A program will shortly be started which exposes the dirt in the private lives of SED (East zone Communist) officials and the corruption in the internal affairs of the party. One indication that RIAS is dishing out some damaging stuff is the frenzy with which the Communists are attacking it. Another proof of its effectiveness is its mail from the East zone — 180 letters a day.

West Berlin is also the forward base of a propaganda offensive aimed at the personnel of the Red Army. The most active group is NTS, an organization of Russian émigrés which was founded in Belgrade in 1981 and which now has fund-raising offices in various parts of the world. The Central Committee of NTS has its headquarters in Limburg near Frankfurt; its political program is roughly similar to that of the British LaborParty.
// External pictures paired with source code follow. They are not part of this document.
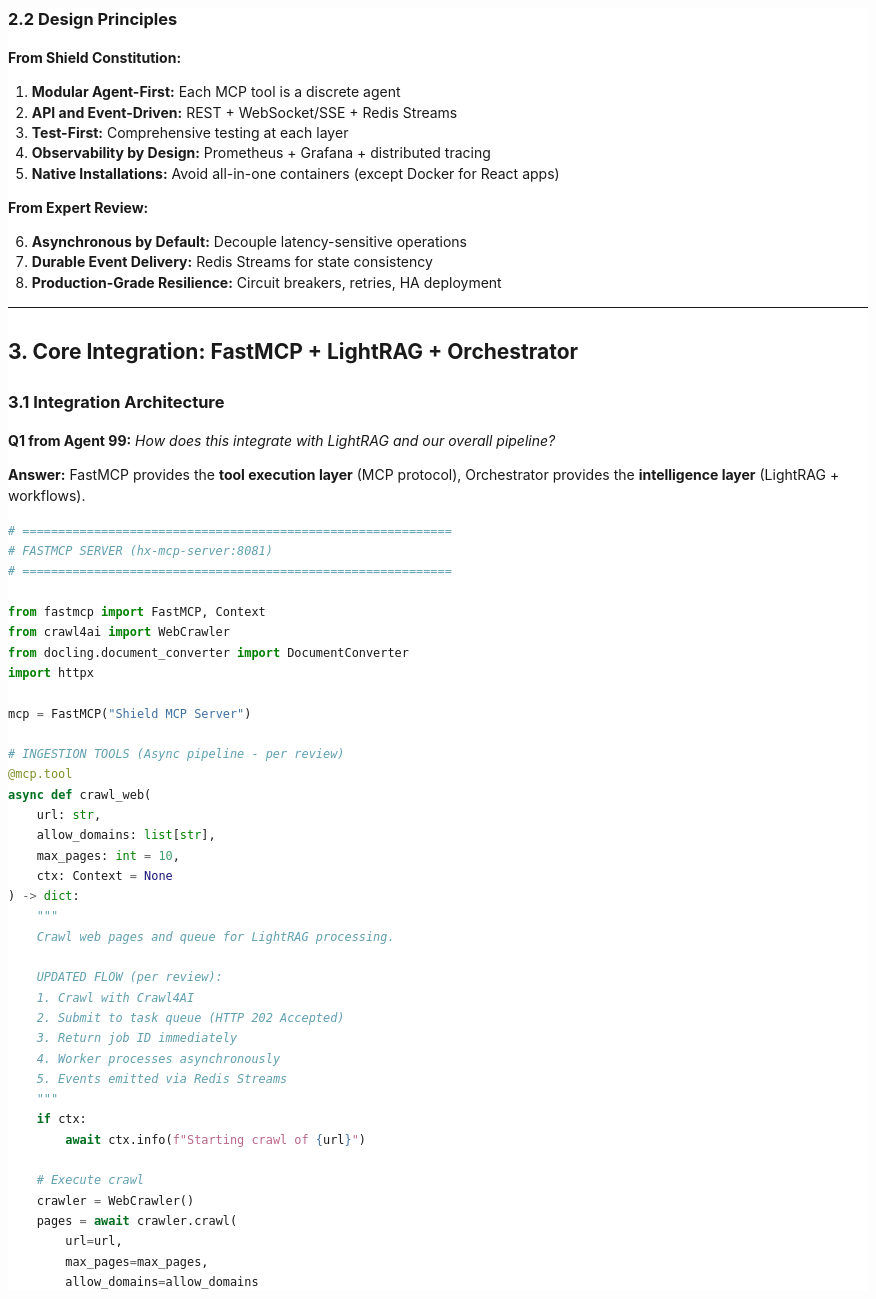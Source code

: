 ### **2.2 Design Principles**

**From Shield Constitution:**

1. **Modular Agent-First:** Each MCP tool is a discrete agent
2. **API and Event-Driven:** REST + WebSocket/SSE + Redis Streams
3. **Test-First:** Comprehensive testing at each layer
4. **Observability by Design:** Prometheus + Grafana + distributed tracing
5. **Native Installations:** Avoid all-in-one containers (except Docker for React apps)

**From Expert Review:**

6. **Asynchronous by Default:** Decouple latency-sensitive operations
7. **Durable Event Delivery:** Redis Streams for state consistency
8. **Production-Grade Resilience:** Circuit breakers, retries, HA deployment

---

## 3. Core Integration: FastMCP + LightRAG + Orchestrator

### **3.1 Integration Architecture**

**Q1 from Agent 99:** *How does this integrate with LightRAG and our overall pipeline?*

**Answer:** FastMCP provides the **tool execution layer** (MCP protocol), Orchestrator provides the **intelligence layer** (LightRAG + workflows).

```python
# ============================================================
# FASTMCP SERVER (hx-mcp-server:8081)
# ============================================================

from fastmcp import FastMCP, Context
from crawl4ai import WebCrawler
from docling.document_converter import DocumentConverter
import httpx

mcp = FastMCP("Shield MCP Server")

# INGESTION TOOLS (Async pipeline - per review)
@mcp.tool
async def crawl_web(
    url: str,
    allow_domains: list[str],
    max_pages: int = 10,
    ctx: Context = None
) -> dict:
    """
    Crawl web pages and queue for LightRAG processing.
    
    UPDATED FLOW (per review):
    1. Crawl with Crawl4AI
    2. Submit to task queue (HTTP 202 Accepted)
    3. Return job ID immediately
    4. Worker processes asynchronously
    5. Events emitted via Redis Streams
    """
    if ctx:
        await ctx.info(f"Starting crawl of {url}")
    
    # Execute crawl
    crawler = WebCrawler()
    pages = await crawler.crawl(
        url=url,
        max_pages=max_pages,
        allow_domains=allow_domains
```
Operating under the guise of a welfare organization, NTS’s West Berlin office helps to rescue hunted antiCommunists from East Germany and smuggles a variety of printed material into the Russian zone — Possev, a sixteen-page weekly; The Soviet, Army, a four-page newspaper which is a flawless replica, in layout, typography, and headlines, of the official Red Army newspaper; and pamphlets instructing disaffected Red Army men how best they can help to undermine the Soviet regime. Some of NTS’s propaganda material has found its way into the Russian zone as wrapping on German reparations goods.
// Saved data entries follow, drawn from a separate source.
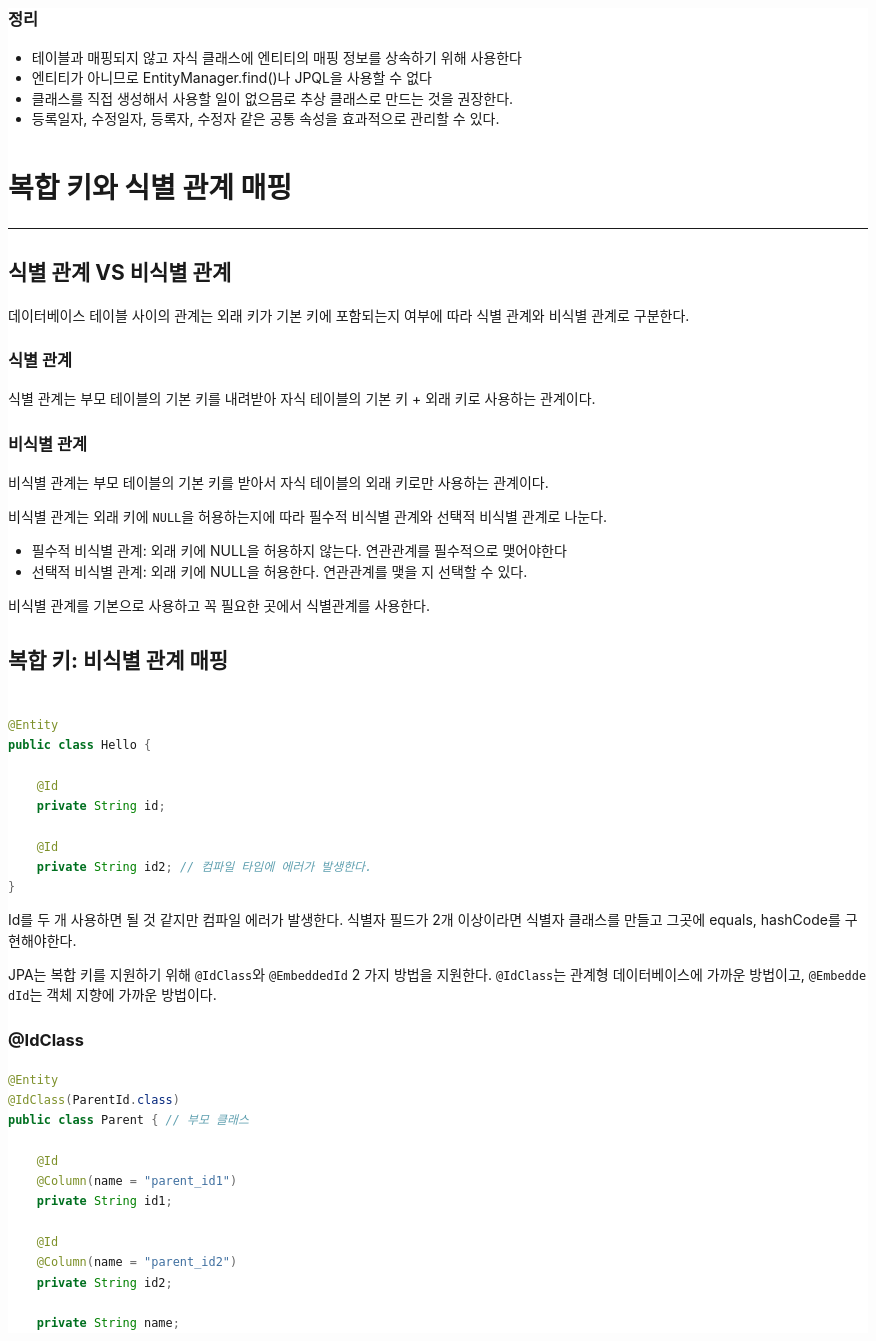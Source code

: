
 ```java
```

### 정리
- 테이블과 매핑되지 않고 자식 클래스에 엔티티의 매핑 정보를 상속하기 위해 사용한다
- 엔티티가 아니므로 EntityManager.find()나 JPQL을 사용할 수 없다
- 클래스를 직접 생성해서 사용할 일이 없으믐로 추상 클래스로 만드는 것을 권장한다.
- 등록일자, 수정일자, 등록자, 수정자 같은 공통 속성을 효과적으로 관리할 수 있다.

# 복합 키와 식별 관계 매핑
---
## 식별 관계 VS 비식별 관계
데이터베이스 테이블 사이의 관계는 외래 키가 기본 키에 포함되는지 여부에 따라 식별 관계와 비식별 관계로 구분한다.

### 식별 관계
식별 관계는 부모 테이블의 기본 키를 내려받아 자식 테이블의 기본 키 + 외래 키로 사용하는 관계이다.

### 비식별 관계
비식별 관계는 부모 테이블의 기본 키를 받아서 자식 테이블의 외래 키로만 사용하는 관계이다.

비식별 관계는 외래 키에 `NULL`을 허용하는지에 따라 필수적 비식별 관계와 선택적 비식별 관계로 나눈다.
- 필수적 비식별 관계: 외래 키에 NULL을 허용하지 않는다. 연관관계를 필수적으로 맺어야한다
- 선택적 비식별 관계: 외래 키에 NULL을 허용한다. 연관관계를 맺을 지 선택할 수 있다.

비식별 관계를 기본으로 사용하고 꼭 필요한 곳에서 식별관계를 사용한다.

## 복합 키: 비식별 관계 매핑

```java

@Entity
public class Hello {

    @Id 
    private String id;

    @Id
    private String id2; // 컴파일 타임에 에러가 발생한다.
}

```

Id를 두 개 사용하면 될 것 같지만 컴파일 에러가 발생한다. 식별자 필드가 2개 이상이라면 식별자 클래스를 만들고 그곳에 equals, hashCode를 구현해야한다.

JPA는 복합 키를 지원하기 위해 `@IdClass`와 `@EmbeddedId` 2 가지 방법을 지원한다. `@IdClass`는 관계형 데이터베이스에 가까운 방법이고,  `@EmbeddedId`는 객체 지향에 가까운 방법이다.

### @IdClass

```java
@Entity
@IdClass(ParentId.class)
public class Parent { // 부모 클래스

    @Id
    @Column(name = "parent_id1")
    private String id1;

    @Id
    @Column(name = "parent_id2")
    private String id2;

    private String name;
```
The NTS people cite a variety of incidents reported by their agents in the East, which go to show that their literature is finding its mark. It is, of course, impossible to gauge the effectiveness of this kind of small-scale political warfare. Allied officials say this much; that the NTS people mean business and are doing a worth-while job. This is recognized by the Russians, who have tried twice to kidnap the director of the NTS office in West Berlin and his aide.

The West Berliners certainly miss no opportunity to demonstrate their will to resist Communism, and they are champions at staging a demonstration. When General Clay returned to dedicate the Liberty Bell, and again on last May 1 (the German Labor Day), the turnout ran to half a million.

An American returning from Germany brings back with him this paradox: in West Berlin, under the shadow of the Red Army guns at Potsdam, the chances of convincing the Russians that war won’t pay — the chances of holding the Russians in check without a general war — seem more substantial than they do to people on this side of the Atlantic.